**Your instructions**
This exercise asks for the entries below to be printed exactly.

Dataset entries:
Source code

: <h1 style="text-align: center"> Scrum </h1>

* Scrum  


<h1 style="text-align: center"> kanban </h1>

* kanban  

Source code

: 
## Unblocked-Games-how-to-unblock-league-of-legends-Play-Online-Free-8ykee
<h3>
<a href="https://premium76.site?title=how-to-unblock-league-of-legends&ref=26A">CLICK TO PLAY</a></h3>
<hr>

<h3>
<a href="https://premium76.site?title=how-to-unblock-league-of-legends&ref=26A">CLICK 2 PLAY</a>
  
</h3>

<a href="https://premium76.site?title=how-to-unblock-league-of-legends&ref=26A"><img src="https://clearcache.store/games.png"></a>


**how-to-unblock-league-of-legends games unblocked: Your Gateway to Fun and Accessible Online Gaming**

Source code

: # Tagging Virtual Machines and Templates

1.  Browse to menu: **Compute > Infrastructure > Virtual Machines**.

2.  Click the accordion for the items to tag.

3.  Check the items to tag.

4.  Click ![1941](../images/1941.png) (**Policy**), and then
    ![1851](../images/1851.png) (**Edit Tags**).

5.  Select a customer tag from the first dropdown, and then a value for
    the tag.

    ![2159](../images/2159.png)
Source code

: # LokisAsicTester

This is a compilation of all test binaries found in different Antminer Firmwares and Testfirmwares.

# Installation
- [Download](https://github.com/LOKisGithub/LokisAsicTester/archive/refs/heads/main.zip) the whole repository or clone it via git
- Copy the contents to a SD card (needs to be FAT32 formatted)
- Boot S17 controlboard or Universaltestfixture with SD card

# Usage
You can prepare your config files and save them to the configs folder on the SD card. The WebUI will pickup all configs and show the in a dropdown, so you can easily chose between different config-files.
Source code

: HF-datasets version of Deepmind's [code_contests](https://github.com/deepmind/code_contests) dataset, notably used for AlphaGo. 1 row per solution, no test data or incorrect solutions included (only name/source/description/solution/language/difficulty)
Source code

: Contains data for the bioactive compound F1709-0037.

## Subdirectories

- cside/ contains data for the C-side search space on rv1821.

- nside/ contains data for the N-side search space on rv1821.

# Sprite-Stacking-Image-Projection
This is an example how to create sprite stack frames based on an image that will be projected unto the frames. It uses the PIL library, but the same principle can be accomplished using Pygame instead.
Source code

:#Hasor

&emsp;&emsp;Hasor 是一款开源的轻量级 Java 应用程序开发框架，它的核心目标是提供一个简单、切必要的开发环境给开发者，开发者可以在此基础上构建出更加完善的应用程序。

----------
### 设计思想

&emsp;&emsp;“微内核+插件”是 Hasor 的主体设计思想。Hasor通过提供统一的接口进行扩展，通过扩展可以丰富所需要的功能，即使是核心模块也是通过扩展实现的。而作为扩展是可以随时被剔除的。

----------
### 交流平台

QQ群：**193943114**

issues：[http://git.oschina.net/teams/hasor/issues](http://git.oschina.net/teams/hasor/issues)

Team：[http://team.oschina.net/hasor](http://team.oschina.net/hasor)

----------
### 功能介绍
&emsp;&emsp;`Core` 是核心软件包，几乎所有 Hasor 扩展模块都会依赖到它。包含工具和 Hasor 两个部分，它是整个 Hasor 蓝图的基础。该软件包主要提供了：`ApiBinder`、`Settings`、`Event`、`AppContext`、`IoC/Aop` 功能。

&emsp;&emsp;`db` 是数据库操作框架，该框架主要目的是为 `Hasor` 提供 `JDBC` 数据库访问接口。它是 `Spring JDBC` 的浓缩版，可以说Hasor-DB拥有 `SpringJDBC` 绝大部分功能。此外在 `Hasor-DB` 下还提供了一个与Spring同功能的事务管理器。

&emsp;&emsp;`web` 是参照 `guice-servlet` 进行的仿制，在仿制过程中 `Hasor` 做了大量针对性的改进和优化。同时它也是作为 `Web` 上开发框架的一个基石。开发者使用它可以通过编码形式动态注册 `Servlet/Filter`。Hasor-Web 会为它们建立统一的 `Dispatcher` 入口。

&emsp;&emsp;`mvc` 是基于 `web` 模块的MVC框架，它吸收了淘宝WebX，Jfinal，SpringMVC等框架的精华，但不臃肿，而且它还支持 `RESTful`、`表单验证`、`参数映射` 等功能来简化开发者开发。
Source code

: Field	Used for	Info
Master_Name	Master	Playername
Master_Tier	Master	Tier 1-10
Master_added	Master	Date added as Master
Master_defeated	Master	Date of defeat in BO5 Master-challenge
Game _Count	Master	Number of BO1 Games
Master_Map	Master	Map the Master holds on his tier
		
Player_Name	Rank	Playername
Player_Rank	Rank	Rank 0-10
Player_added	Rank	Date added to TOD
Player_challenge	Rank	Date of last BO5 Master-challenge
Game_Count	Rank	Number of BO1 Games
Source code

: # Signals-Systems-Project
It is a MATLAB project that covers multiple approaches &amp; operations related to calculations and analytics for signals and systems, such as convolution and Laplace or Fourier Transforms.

**Completed exercise**
Source code

: <h1 style="text-align: center"> Scrum </h1>

* Scrum  


<h1 style="text-align: center"> kanban </h1>

* kanban  

Source code

: 
## Unblocked-Games-how-to-unblock-league-of-legends-Play-Online-Free-8ykee
<h3>
<a href="https://premium76.site?title=how-to-unblock-league-of-legends&ref=26A">CLICK TO PLAY</a></h3>
<hr>

<h3>
<a href="https://premium76.site?title=how-to-unblock-league-of-legends&ref=26A">CLICK 2 PLAY</a>
  
</h3>

<a href="https://premium76.site?title=how-to-unblock-league-of-legends&ref=26A"><img src="https://clearcache.store/games.png"></a>


**how-to-unblock-league-of-legends games unblocked: Your Gateway to Fun and Accessible Online Gaming**

Source code

: # Tagging Virtual Machines and Templates

1.  Browse to menu: **Compute > Infrastructure > Virtual Machines**.

2.  Click the accordion for the items to tag.

3.  Check the items to tag.

4.  Click ![1941](../images/1941.png) (**Policy**), and then
    ![1851](../images/1851.png) (**Edit Tags**).

5.  Select a customer tag from the first dropdown, and then a value for
    the tag.

    ![2159](../images/2159.png)
Source code

: # LokisAsicTester

This is a compilation of all test binaries found in different Antminer Firmwares and Testfirmwares.

# Installation
- [Download](https://github.com/LOKisGithub/LokisAsicTester/archive/refs/heads/main.zip) the whole repository or clone it via git
- Copy the contents to a SD card (needs to be FAT32 formatted)
- Boot S17 controlboard or Universaltestfixture with SD card

# Usage
You can prepare your config files and save them to the configs folder on the SD card. The WebUI will pickup all configs and show the in a dropdown, so you can easily chose between different config-files.
Source code

: HF-datasets version of Deepmind's [code_contests](https://github.com/deepmind/code_contests) dataset, notably used for AlphaGo. 1 row per solution, no test data or incorrect solutions included (only name/source/description/solution/language/difficulty)
Source code

: Contains data for the bioactive compound F1709-0037.

## Subdirectories

- cside/ contains data for the C-side search space on rv1821.

- nside/ contains data for the N-side search space on rv1821.

# Sprite-Stacking-Image-Projection
This is an example how to create sprite stack frames based on an image that will be projected unto the frames. It uses the PIL library, but the same principle can be accomplished using Pygame instead.
Source code

:#Hasor

&emsp;&emsp;Hasor 是一款开源的轻量级 Java 应用程序开发框架，它的核心目标是提供一个简单、切必要的开发环境给开发者，开发者可以在此基础上构建出更加完善的应用程序。

----------
### 设计思想

&emsp;&emsp;“微内核+插件”是 Hasor 的主体设计思想。Hasor通过提供统一的接口进行扩展，通过扩展可以丰富所需要的功能，即使是核心模块也是通过扩展实现的。而作为扩展是可以随时被剔除的。

----------
### 交流平台

QQ群：**193943114**

issues：[http://git.oschina.net/teams/hasor/issues](http://git.oschina.net/teams/hasor/issues)

Team：[http://team.oschina.net/hasor](http://team.oschina.net/hasor)

----------
### 功能介绍
&emsp;&emsp;`Core` 是核心软件包，几乎所有 Hasor 扩展模块都会依赖到它。包含工具和 Hasor 两个部分，它是整个 Hasor 蓝图的基础。该软件包主要提供了：`ApiBinder`、`Settings`、`Event`、`AppContext`、`IoC/Aop` 功能。

&emsp;&emsp;`db` 是数据库操作框架，该框架主要目的是为 `Hasor` 提供 `JDBC` 数据库访问接口。它是 `Spring JDBC` 的浓缩版，可以说Hasor-DB拥有 `SpringJDBC` 绝大部分功能。此外在 `Hasor-DB` 下还提供了一个与Spring同功能的事务管理器。

&emsp;&emsp;`web` 是参照 `guice-servlet` 进行的仿制，在仿制过程中 `Hasor` 做了大量针对性的改进和优化。同时它也是作为 `Web` 上开发框架的一个基石。开发者使用它可以通过编码形式动态注册 `Servlet/Filter`。Hasor-Web 会为它们建立统一的 `Dispatcher` 入口。

&emsp;&emsp;`mvc` 是基于 `web` 模块的MVC框架，它吸收了淘宝WebX，Jfinal，SpringMVC等框架的精华，但不臃肿，而且它还支持 `RESTful`、`表单验证`、`参数映射` 等功能来简化开发者开发。
Source code

: Field	Used for	Info
Master_Name	Master	Playername
Master_Tier	Master	Tier 1-10
Master_added	Master	Date added as Master
Master_defeated	Master	Date of defeat in BO5 Master-challenge
Game _Count	Master	Number of BO1 Games
Master_Map	Master	Map the Master holds on his tier
		
Player_Name	Rank	Playername
Player_Rank	Rank	Rank 0-10
Player_added	Rank	Date added to TOD
Player_challenge	Rank	Date of last BO5 Master-challenge
Game_Count	Rank	Number of BO1 Games
Source code

: # Signals-Systems-Project
It is a MATLAB project that covers multiple approaches &amp; operations related to calculations and analytics for signals and systems, such as convolution and Laplace or Fourier Transforms.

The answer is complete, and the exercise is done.